As coisas são como são: em tempos que já lá vão os senhores do capital investiam em igrejas para que os sujeitados à sua exploração pensassem em pecados transcendentais e se distraíssem da injustiça da sua condição. Por isso se veio a qualificar a religião como o ópio do povo.
O século XX assustou - e de que maneira! - as sucessivas gerações de proprietários, que constataram os perigos de o poder virar para as mãos dos que dele pretenderiam sempre apartar. Criaram a ilusão consumista, que deu às clientelas dos hipermercados e dos centros comerciais a falsa perceção de acederem a tudo quanto desejassem conquanto se vissem de bolsos suficientemente recheados. Por isso funcionaram colateralmente outras quimeras como as dos jackpots nos Jogos da Santa Casa ou os créditos «fáceis», depressa transformados em pesadelos sem fim à vista.
Não chegaram esses soporíferos para dissociar completamente os povos do desejo de se libertarem das grilhetas de um sistema, que os foi acossando com as ameaças do desemprego, da precariedade, da deslocalização ou da robotização, e os quis convencer individualmente da progressiva confirmação da regra «cada um por si e o sistema (capitalista) contra quase todos». Sem disporem de quaisquer paliativos para uma degola a que se verão submetidos.
Em muitos países do Ocidente - sobretudo a partir do último quartel do século passado - surgiu uma ferramenta poderosa a rivalizar com as anteriores: o futebol. O tempo dedicado pelas televisões a um fenómeno de massas, que é sobretudo um caso de outras «massas» (financeiras, entenda-se!) é uma obscenidade para quem se sente distanciado do tema e não vê qualquer interesse que uns quantos comentadeiros passem horas a analisar um lance, que deveria ter sido assim e foi assado, ou as tricas palacianas, que parecem apenas dizer respeito aos principais clubes, ignorando todos os demais. Não é a política de desporto, que discutem, mas uma forma de politiquice destinada a distrair os espectadores dos seus problemas reais, ocupando-lhes a mente com quanto os possa manter num estado de passiva estupidificação.

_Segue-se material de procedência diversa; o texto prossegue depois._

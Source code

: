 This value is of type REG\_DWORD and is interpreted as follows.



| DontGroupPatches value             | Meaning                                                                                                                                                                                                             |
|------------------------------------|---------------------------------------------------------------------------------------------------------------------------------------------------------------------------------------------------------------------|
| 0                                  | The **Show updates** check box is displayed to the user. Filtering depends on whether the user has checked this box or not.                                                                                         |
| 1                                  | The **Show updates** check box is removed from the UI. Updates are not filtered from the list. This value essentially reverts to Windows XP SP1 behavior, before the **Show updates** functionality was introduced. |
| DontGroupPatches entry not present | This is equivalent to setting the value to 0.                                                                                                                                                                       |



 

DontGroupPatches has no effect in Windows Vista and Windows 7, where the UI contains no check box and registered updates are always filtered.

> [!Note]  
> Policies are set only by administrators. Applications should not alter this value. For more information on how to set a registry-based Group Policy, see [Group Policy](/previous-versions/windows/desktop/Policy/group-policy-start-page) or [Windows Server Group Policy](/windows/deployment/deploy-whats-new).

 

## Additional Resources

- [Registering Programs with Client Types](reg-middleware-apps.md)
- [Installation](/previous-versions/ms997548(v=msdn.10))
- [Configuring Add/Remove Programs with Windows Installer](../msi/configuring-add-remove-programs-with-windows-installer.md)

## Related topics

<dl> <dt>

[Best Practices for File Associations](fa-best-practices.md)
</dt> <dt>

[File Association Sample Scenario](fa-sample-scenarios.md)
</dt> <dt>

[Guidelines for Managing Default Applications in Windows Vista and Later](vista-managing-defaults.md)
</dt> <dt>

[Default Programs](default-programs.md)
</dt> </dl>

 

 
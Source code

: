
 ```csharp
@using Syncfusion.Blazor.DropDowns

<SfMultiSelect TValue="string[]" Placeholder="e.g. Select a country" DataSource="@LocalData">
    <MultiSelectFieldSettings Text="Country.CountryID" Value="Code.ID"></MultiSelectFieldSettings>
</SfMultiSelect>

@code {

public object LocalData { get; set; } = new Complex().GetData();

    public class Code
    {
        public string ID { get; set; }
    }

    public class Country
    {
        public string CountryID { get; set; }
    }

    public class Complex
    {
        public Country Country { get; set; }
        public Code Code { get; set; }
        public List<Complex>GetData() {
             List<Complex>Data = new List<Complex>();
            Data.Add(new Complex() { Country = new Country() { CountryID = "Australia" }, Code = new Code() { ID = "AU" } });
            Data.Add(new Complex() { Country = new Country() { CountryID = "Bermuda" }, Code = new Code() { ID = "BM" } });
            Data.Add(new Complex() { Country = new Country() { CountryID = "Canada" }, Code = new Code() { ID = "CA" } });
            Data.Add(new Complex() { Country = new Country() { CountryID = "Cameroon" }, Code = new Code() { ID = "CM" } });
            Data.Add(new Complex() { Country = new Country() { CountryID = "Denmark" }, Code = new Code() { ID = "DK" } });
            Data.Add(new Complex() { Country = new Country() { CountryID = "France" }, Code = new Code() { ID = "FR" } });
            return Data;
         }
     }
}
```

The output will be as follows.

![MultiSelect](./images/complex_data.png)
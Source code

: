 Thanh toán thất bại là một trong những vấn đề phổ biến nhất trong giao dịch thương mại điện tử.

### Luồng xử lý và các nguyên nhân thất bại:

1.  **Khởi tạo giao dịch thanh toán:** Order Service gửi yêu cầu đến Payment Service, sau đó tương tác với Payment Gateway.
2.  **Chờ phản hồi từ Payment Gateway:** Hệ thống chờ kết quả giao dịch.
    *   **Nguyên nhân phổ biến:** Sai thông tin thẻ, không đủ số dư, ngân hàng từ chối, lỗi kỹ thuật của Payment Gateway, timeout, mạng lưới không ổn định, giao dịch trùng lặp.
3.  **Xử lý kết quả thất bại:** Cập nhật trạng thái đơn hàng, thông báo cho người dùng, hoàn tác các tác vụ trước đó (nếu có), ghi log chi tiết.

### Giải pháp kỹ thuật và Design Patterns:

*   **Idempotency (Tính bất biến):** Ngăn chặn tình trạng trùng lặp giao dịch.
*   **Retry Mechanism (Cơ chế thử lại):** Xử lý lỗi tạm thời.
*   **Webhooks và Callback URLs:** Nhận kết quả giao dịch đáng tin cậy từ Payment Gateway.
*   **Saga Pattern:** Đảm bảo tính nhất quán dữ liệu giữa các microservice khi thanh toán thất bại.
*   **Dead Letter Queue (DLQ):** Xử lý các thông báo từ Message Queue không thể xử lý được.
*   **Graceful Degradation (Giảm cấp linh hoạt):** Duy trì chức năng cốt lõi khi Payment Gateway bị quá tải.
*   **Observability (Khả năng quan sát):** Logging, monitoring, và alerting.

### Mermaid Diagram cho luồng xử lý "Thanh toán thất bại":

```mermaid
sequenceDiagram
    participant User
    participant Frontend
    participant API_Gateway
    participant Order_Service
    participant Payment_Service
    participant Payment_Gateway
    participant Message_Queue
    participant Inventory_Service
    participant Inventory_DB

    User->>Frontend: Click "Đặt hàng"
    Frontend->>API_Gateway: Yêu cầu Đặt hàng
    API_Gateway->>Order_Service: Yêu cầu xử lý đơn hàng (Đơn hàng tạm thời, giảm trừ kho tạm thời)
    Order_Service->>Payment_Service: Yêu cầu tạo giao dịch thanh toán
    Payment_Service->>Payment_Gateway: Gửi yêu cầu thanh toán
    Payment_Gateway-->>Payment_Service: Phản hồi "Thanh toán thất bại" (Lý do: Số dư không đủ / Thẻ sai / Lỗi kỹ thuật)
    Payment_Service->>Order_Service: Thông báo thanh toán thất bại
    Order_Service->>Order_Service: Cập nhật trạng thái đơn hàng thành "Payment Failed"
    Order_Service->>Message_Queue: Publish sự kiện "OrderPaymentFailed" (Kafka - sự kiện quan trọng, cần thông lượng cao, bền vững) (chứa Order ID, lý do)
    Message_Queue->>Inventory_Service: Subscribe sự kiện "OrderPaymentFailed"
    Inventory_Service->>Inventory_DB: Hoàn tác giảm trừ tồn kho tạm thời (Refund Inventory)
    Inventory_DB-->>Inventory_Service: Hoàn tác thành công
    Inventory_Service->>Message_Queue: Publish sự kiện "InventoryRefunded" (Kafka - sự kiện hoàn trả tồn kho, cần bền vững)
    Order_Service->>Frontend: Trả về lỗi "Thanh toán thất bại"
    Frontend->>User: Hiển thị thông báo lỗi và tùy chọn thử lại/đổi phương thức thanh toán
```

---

Em declaração de interesses tenho a confessar, que nunca fui sportinguista, nunca tendo sentido qualquer estado de alma em particular pelo clube de Alvalade. Mas quando, muito pela rama, vou-me apercebendo que existe uma disputa tendo de um lado Bruno de Carvalho e do outro Jaime Marta Soares, fico esclarecido. Este tipo de narcótico mediático não tem deuses assexuados como a religião católica, ou ídolos coloridos ao jeito dos hinduístas, mas conta com icónicos protagonistas, que só podem pertencer a uma sinistra galeria de horrores.